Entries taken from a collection

*-*-*

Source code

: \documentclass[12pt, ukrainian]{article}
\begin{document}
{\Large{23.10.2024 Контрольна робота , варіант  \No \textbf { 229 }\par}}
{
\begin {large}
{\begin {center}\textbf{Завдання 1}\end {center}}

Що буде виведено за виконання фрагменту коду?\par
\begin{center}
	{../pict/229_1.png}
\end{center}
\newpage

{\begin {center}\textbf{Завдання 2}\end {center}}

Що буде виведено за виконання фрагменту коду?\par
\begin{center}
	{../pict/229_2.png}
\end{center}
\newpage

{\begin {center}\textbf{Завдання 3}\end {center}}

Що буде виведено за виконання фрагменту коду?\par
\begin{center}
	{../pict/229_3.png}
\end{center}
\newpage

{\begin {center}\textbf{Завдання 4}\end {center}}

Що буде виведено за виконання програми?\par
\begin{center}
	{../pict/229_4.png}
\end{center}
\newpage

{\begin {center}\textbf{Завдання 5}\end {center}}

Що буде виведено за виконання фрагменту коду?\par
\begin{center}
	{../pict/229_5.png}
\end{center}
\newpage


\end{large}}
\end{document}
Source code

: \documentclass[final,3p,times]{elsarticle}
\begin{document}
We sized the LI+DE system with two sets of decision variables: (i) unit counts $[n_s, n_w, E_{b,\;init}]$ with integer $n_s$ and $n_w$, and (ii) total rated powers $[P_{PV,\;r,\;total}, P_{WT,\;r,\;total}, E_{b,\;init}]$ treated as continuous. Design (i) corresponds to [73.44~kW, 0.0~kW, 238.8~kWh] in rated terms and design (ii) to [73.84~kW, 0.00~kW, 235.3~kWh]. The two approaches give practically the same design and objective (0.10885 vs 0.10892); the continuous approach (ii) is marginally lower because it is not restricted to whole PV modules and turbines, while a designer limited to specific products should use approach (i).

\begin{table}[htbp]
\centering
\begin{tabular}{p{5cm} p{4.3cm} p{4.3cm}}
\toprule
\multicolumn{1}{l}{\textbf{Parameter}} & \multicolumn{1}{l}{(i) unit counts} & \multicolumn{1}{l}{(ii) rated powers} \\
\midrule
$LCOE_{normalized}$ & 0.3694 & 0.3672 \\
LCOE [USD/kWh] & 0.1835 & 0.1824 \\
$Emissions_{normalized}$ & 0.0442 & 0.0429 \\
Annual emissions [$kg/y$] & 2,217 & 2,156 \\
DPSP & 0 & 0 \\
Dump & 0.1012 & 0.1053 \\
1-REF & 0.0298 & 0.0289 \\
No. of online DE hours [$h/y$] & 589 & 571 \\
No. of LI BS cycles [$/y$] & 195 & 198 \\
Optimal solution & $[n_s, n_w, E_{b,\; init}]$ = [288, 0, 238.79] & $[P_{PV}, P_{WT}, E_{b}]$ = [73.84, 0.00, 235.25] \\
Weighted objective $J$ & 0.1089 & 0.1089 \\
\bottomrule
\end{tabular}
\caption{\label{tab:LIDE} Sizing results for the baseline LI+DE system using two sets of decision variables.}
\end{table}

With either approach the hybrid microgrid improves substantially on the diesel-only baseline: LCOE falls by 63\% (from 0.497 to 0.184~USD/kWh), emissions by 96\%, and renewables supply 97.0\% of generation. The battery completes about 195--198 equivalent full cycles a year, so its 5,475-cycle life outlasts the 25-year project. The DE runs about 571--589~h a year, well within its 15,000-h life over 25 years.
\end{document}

*-*-*

Transcribe each line of the data exactly, skipping none.

Task result>
Source code

: \documentclass[12pt, ukrainian]{article}
\begin{document}
{\Large{23.10.2024 Контрольна робота , варіант  \No \textbf { 229 }\par}}
{
\begin {large}
{\begin {center}\textbf{Завдання 1}\end {center}}

Що буде виведено за виконання фрагменту коду?\par
\begin{center}
	{../pict/229_1.png}
\end{center}
\newpage

{\begin {center}\textbf{Завдання 2}\end {center}}

Що буде виведено за виконання фрагменту коду?\par
\begin{center}
	{../pict/229_2.png}
\end{center}
\newpage

{\begin {center}\textbf{Завдання 3}\end {center}}

Що буде виведено за виконання фрагменту коду?\par
\begin{center}
	{../pict/229_3.png}
\end{center}
\newpage

{\begin {center}\textbf{Завдання 4}\end {center}}

Що буде виведено за виконання програми?\par
\begin{center}
	{../pict/229_4.png}
\end{center}
\newpage

{\begin {center}\textbf{Завдання 5}\end {center}}

Що буде виведено за виконання фрагменту коду?\par
\begin{center}
	{../pict/229_5.png}
\end{center}
\newpage


\end{large}}
\end{document}
Source code

: \documentclass[final,3p,times]{elsarticle}
\begin{document}
We sized the LI+DE system with two sets of decision variables: (i) unit counts $[n_s, n_w, E_{b,\;init}]$ with integer $n_s$ and $n_w$, and (ii) total rated powers $[P_{PV,\;r,\;total}, P_{WT,\;r,\;total}, E_{b,\;init}]$ treated as continuous. Design (i) corresponds to [73.44~kW, 0.0~kW, 238.8~kWh] in rated terms and design (ii) to [73.84~kW, 0.00~kW, 235.3~kWh]. The two approaches give practically the same design and objective (0.10885 vs 0.10892); the continuous approach (ii) is marginally lower because it is not restricted to whole PV modules and turbines, while a designer limited to specific products should use approach (i).

\begin{table}[htbp]
\centering
\begin{tabular}{p{5cm} p{4.3cm} p{4.3cm}}
\toprule
\multicolumn{1}{l}{\textbf{Parameter}} & \multicolumn{1}{l}{(i) unit counts} & \multicolumn{1}{l}{(ii) rated powers} \\
\midrule
$LCOE_{normalized}$ & 0.3694 & 0.3672 \\
LCOE [USD/kWh] & 0.1835 & 0.1824 \\
$Emissions_{normalized}$ & 0.0442 & 0.0429 \\
Annual emissions [$kg/y$] & 2,217 & 2,156 \\
DPSP & 0 & 0 \\
Dump & 0.1012 & 0.1053 \\
1-REF & 0.0298 & 0.0289 \\
No. of online DE hours [$h/y$] & 589 & 571 \\
No. of LI BS cycles [$/y$] & 195 & 198 \\
Optimal solution & $[n_s, n_w, E_{b,\; init}]$ = [288, 0, 238.79] & $[P_{PV}, P_{WT}, E_{b}]$ = [73.84, 0.00, 235.25] \\
Weighted objective $J$ & 0.1089 & 0.1089 \\
\bottomrule
\end{tabular}
\caption{\label{tab:LIDE} Sizing results for the baseline LI+DE system using two sets of decision variables.}
\end{table}

With either approach the hybrid microgrid improves substantially on the diesel-only baseline: LCOE falls by 63\% (from 0.497 to 0.184~USD/kWh), emissions by 96\%, and renewables supply 97.0\% of generation. The battery completes about 195--198 equivalent full cycles a year, so its 5,475-cycle life outlasts the 25-year project. The DE runs about 571--589~h a year, well within its 15,000-h life over 25 years.
\end{document}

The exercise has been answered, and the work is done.